Réquisition de personnels en grève : comment ça marche ?

Le droit de grève est un droit reconnu par la loi à tous les salariés, à condition que l’arrêt du travail soit total. Aucun service minimum, pas de « grève perlée ».

Dans certains cas, l’État peut vous contraindre, par une réquisition, à travailler. De quoi s’agit-il précisément ? Risquez-vous une sanction si vous vous y opposez ?

Qu’est-ce qu’une réquisition de personnels ?

La réquisition de personnels permet à l’État d’obliger un salarié du secteur privé en grève à reprendre son poste, pour effectuer ne serait-ce qu’un service minimum. C’est une mesure à laquelle les dirigeants recourent lorsqu’ils estiment qu’il y a urgence ou que cette reprise d’activité est nécessaire pour la sécurité publique.

En diverses occasions, l’État a eu recours à cette mesure. En 2010, alors que plus de la moitié des stations-service étaient à court de carburant en raison du blocage des raffineries en grève, le président Nicolas Sarkozy a décidé de réquisitionner des salariés grévistes afin de réapprovisionner les stations. Même chose avec Emmanuel Macron en octobre 2022.

Sur quel fondement légal ?

Une décision de réquisition peut s’appuyer sur deux textes de droit : le Code de la défense et le Code général des collectivités territoriales.

Article L1111-2 du Code de la défense : Le pouvoir exécutif peut mobiliser des personnes et des biens par décret pris en conseil des ministres « en cas de menace portant notamment sur une partie du territoire, sur un secteur de la vie nationale ou sur une fraction de la population ».

Article L.2215-1 du Code général des collectivités territoriales : « En cas d’urgence, lorsque l’atteinte constatée ou prévisible au bon ordre, à la salubrité, à la tranquillité et à la sécurité publiques l’exige, [le représentant de l’État] peut, par arrêté motivé, réquisitionner tout bien ou service, requérir toute personne nécessaire au fonctionnement de ce service ou à l’usage de ce bien et prescrire toute mesure utile jusqu’à ce que l’atteinte à l’ordre public ait pris fin […] ».

Dans les deux cas cités précédemment, l’État s’est fondé sur ces dernières dispositions, puisqu’on était loin des conditions prévues par le Code de la défense.
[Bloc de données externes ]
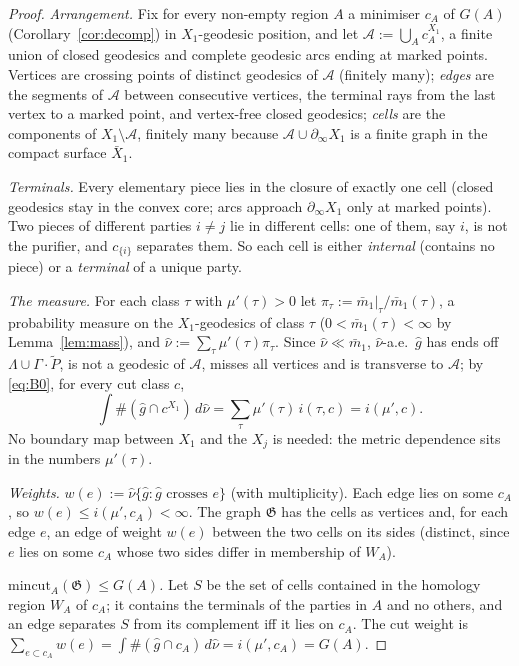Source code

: \documentclass[aps,prd,onecolumn,superscriptaddress,nofootinbib,amsmath,amssymb,11pt]{revtex4-2}
\theoremstyle{definition}
\newcommand{\mbar}{\bar m}
\newcommand{\Pt}{\tilde P}
\begin{document}
\begin{proof}
\emph{Arrangement.} Fix for every non-empty region $A$ a minimiser $c_A$ of $G(A)$ (Corollary~\ref{cor:decomp}) in
$X_1$-geodesic position, and let $\mathcal A:=\bigcup_Ac_A^{X_1}$, a finite union of closed geodesics and complete
geodesic arcs ending at marked points. Vertices are crossing points of distinct geodesics of $\mathcal A$ (finitely
many); \emph{edges} are the segments of $\mathcal A$ between consecutive vertices, the terminal rays from the last
vertex to a marked point, and vertex-free closed geodesics; \emph{cells} are the components of $X_1\setminus\mathcal A$,
finitely many because $\mathcal A\cup\partial_\infty X_1$ is a finite graph in the compact surface $\bar X_1$.

\emph{Terminals.} Every elementary piece lies in the closure of exactly one cell (closed geodesics stay in the convex
core; arcs approach $\partial_\infty X_1$ only at marked points). Two pieces of different parties $i\ne j$ lie in
different cells: one of them, say $i$, is not the purifier, and $c_{\{i\}}$ separates them. So each cell is either
\emph{internal} (contains no piece) or a \emph{terminal} of a unique party.

\emph{The measure.} For each class $\tau$ with $\mu'(\tau)>0$ let $\pi_\tau:=\mbar_1|_\tau/\mbar_1(\tau)$, a probability
measure on the $X_1$-geodesics of class $\tau$ ($0<\mbar_1(\tau)<\infty$ by Lemma~\ref{lem:mass}), and
$\hat\nu:=\sum_\tau\mu'(\tau)\pi_\tau$. Since $\hat\nu\ll\mbar_1$, $\hat\nu$-a.e.\ $\hat g$ has ends off
$\Lambda\cup\Gamma\cdot\Pt$, is not a geodesic of $\mathcal A$, misses all vertices and is transverse to $\mathcal A$; by
\eqref{eq:B0}, for every cut class $c$,
\begin{equation}\label{eq:nuhat}
\int\#(\hat g\cap c^{X_1})\,d\hat\nu=\sum_\tau\mu'(\tau)\,i(\tau,c)=i(\mu',c).
\end{equation}
No boundary map between $X_1$ and the $X_j$ is needed: the metric dependence sits in the numbers $\mu'(\tau)$.

\emph{Weights.} $w(e):=\hat\nu\{\hat g:\hat g\text{ crosses }e\}$ (with multiplicity). Each edge lies on some $c_A$, so
$w(e)\le i(\mu',c_A)<\infty$. The graph $\mathfrak G$ has the cells as vertices and, for each edge $e$, an edge of weight
$w(e)$ between the two cells on its sides (distinct, since $e$ lies on some $c_A$ whose two sides differ in
membership of $W_A$).

\emph{$\mathrm{mincut}_A(\mathfrak G)\le G(A)$.} Let $S$ be the set of cells contained in the homology region $W_A$ of
$c_A$; it contains the terminals of the parties in $A$ and no others, and an edge separates $S$ from its complement
iff it lies on $c_A$. The cut weight is $\sum_{e\subset c_A}w(e)=\int\#(\hat g\cap c_A)\,d\hat\nu=i(\mu',c_A)=G(A)$.


\end{proof}
\end{document}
Ce sont donc les préfets des départements qui ont pris les décisions, sur instructions de l’État.

Peut-on s’opposer à une décision de réquisition ?

Une réquisition de personnels doit être justifiée par une urgence ou un trouble à l’ordre public. Si elle est faite dans les règles, les salariés réquisitionnés ne peuvent s’y opposer. Mais quelles sont les règles ?

La décision de réquisition ne doit pas porter atteinte au droit de grève des salariés. Cette précision a été apportée par la jurisprudence. Un arrêté pris en 2010 par le préfet de Seine-et-Marne réquisitionnait pour la raffinerie de Grandpuits 170 salariés, soit « la quasi-totalité du personnel de la raffinerie ». Saisi par l’intersyndicale de la raffinerie, le tribunal administratif de Melun a suspendu l’arrêté, considérant qu’il portait une « atteinte grave et manifestement illégale au droit de grève ». Pour le tribunal, en réquisitionnant un tel nombre de salariés, le préfet avait instauré un « service normal ».

Pour que la décision de réquisition soit valide, elle doit donc concerner un nombre très limité de salariés. Selon le Conseil d’État, l’arrêté de réquisition doit se limiter aux strictes « équipes nécessaires » à la reprise d’activité devant permettre de retrouver l’ordre public. L’arrêt du Conseil (Juge des référés, 27/10/2010, n° 343966) précise que, pour valider un arrêté de réquisition, le juge doit apprécier l’exhaustivité des conditions : « Les motifs de la réquisition, sa durée, les prestations requises, les effectifs requis ainsi que leur répartition»

Lorsque toutes ces conditions sont remplies, les salariés concernés par la réquisition peuvent être lourdement sanctionnés s’ils s’opposent à l’arrêté. En effet, le Code des collectivités territoriales précise clairement que « Le refus d’exécuter les mesures prescrites par l’autorité requérante constitue un délit qui est puni de 6 mois d’emprisonnement et de 10 000 € d’amende. » (article L2215-1 du Code général des collectivités territoriales).